[[ ENTRIES SHOWN open ]]

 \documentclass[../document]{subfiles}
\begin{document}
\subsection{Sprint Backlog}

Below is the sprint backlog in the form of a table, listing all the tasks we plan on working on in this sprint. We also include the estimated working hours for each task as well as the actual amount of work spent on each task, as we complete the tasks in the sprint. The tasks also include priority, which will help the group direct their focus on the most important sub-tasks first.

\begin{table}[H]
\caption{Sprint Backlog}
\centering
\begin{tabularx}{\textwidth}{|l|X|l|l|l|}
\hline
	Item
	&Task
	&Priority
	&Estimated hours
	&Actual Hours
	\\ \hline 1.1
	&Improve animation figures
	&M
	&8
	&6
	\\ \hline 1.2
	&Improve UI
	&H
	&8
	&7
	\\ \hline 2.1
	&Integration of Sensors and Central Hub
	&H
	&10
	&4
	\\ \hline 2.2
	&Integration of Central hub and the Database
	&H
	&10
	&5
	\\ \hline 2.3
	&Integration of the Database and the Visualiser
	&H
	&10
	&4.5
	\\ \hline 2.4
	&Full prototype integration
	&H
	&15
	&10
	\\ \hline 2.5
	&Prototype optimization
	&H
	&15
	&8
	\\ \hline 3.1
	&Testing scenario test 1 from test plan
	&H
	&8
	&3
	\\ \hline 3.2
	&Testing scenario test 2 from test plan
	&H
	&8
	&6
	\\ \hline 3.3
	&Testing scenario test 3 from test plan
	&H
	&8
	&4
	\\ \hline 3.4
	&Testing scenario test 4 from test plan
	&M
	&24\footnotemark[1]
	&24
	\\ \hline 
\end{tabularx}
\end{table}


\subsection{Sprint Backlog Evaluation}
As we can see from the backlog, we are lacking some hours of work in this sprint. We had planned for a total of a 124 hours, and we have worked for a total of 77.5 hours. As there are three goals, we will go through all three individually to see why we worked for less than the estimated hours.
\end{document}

[[ ENTRIES SHOWN closed ]]
[[ ENTRIES SHOWN open ]]

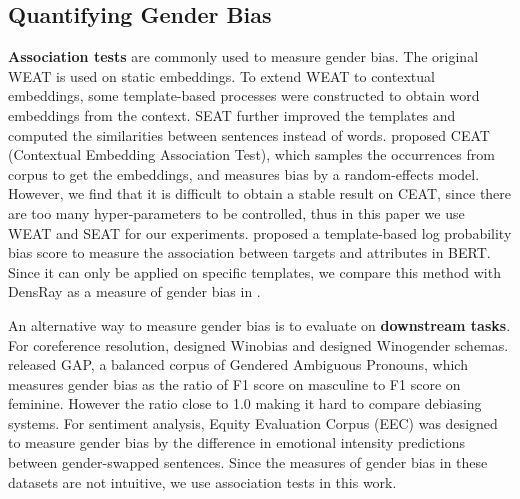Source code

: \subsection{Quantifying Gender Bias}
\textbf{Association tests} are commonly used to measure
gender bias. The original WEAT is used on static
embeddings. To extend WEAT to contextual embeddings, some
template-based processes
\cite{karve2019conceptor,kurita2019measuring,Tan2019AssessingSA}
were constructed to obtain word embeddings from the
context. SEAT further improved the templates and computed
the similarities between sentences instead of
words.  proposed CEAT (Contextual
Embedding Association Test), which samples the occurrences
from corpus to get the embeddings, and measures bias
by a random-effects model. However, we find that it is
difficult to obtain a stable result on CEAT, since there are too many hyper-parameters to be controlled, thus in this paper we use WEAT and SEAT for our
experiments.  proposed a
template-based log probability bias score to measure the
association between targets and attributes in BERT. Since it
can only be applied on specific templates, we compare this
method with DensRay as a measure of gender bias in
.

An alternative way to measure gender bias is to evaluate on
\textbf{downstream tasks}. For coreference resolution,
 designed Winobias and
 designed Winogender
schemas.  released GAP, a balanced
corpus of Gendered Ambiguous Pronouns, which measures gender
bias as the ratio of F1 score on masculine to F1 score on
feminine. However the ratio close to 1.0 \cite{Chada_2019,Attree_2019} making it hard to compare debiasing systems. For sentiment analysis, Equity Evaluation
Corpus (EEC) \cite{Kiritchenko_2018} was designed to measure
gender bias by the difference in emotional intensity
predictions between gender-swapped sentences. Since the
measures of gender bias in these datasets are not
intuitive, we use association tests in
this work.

[[ ENTRIES SHOWN closed ]]

• YOUR GOAL
Determine how many lines of the material hold the string "Database", and state that number by itself.

• TASK SOLUTION
2